2006_the_burning_passion_of_st_xavierToday is the feast day of St. Francis Xavier. What does that have to do with Advent? Well, St. Francis was a great missionary to Asian people, and I want to make the case that Advent is a time to evangelize everybody, including but not limited to Asians. I am drawing this conclusion from the readings for the days of the first week of Advent and from other ideas associated with those readings in my rather unorganized head.

If you want to learn about Francis Xavier, you will find that he left his native Spain and went to study at the University of Paris. There he met a man of his own age (about 19), and shared a room with him. This was Peter Faber (Pierre Favre). Later the two brought a third student into their room, Ignatius Loyola, and these three and a few others were involved in the founding of the Jesuit order. Faber was canonized on December 17, 2013. Faber went to Germany to preach to Protestants with considerable success, apparently not from the force of his intellect, but by the strength of his love for his neighbor. According to one source,
“As a lone Jesuit often on the move, Faber never felt alone because he walked in a world whose denizens included saints and angels. He would ask the saint of the day and all the saints “to obtain for us not only virtues and salvation for our spirits but in particular whatever can strengthen, heal, and preserve the body and each of its parts”. …. He sought support from the saints and angels both for his personal sanctification and in his evangelization of communities. Whenever he entered a new town or region, Faber implored the aid of the particular angels and saints associated with that place.”
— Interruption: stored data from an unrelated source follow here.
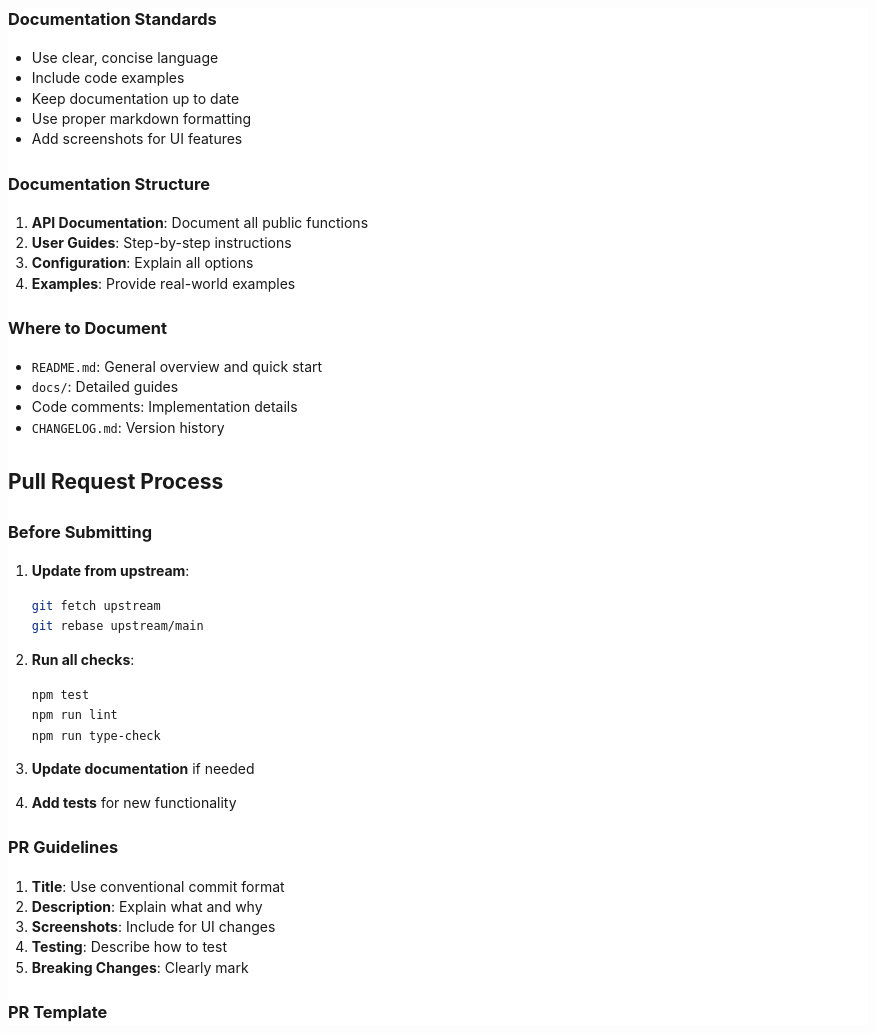 ### Documentation Standards

- Use clear, concise language
- Include code examples
- Keep documentation up to date
- Use proper markdown formatting
- Add screenshots for UI features

### Documentation Structure

1. **API Documentation**: Document all public functions
2. **User Guides**: Step-by-step instructions
3. **Configuration**: Explain all options
4. **Examples**: Provide real-world examples

### Where to Document

- `README.md`: General overview and quick start
- `docs/`: Detailed guides
- Code comments: Implementation details
- `CHANGELOG.md`: Version history

## Pull Request Process

### Before Submitting

1. **Update from upstream**:
   ```bash
   git fetch upstream
   git rebase upstream/main
   ```

2. **Run all checks**:
   ```bash
   npm test
   npm run lint
   npm run type-check
   ```

3. **Update documentation** if needed

4. **Add tests** for new functionality

### PR Guidelines

1. **Title**: Use conventional commit format
2. **Description**: Explain what and why
3. **Screenshots**: Include for UI changes
4. **Testing**: Describe how to test
5. **Breaking Changes**: Clearly mark

### PR Template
I like to connect with the saints of the day each morning. While I am no Peter Faber, I like to have the intercession and enlightenment of the saints each day. [Two sources: 1. Google “Roman Martyrology”, for a sixteenth century list of saints of the day used in connection with the liturgy of the hours. Often based more on legend than fact; and 2) Universalis.com and click on “About Today”. Most days, this talks about the saints of the day, many times more modern saints with a heavy emphasis in English and Irish saints and martyrs.] But I digress.

The only two days that are saints’ feast days this week are today (St. Francis Xavier) and last Monday (St. Andrew the Apostle). While we do not know much about St. Andrew’s ministry, tradition says he established the diocese of Byzantium (Constantinople/Istanbul) and preached in Greece. And we know that Jesus said that he would become a fisher of men. According to tradition, Andrew was crucified on an X-shaped cross.

St Francis Xavier SJ in Japan

St Francis Xavier SJ in Japan

We know more about Francis Xavier. He left for the missions in 1541 when he was 35 years old and died eleven years later in 1552. During those eleven years, he preached the gospel in Goa, India, Southeast Asia, Japan and briefly China. He traveled on foot and by sailboat. Wherever he went he had to learn new languages that were nothing like the Latin-based languages he knew from Europe. And yet wherever he went he taught the people there about Jesus.

I think that the last clue from the liturgical events of this week that points to the need for evangelization is the Gospel reading from Saturday’s Mass. The reading from the 10th chapter of St. Luke’s gospel is about the mission of evangelization of the 72 disciples. The gospel of the dayis sstrictly speaking about the disciples return from their mission, but I would like to expand the discussion to refer to the context in Luke 10:1-24.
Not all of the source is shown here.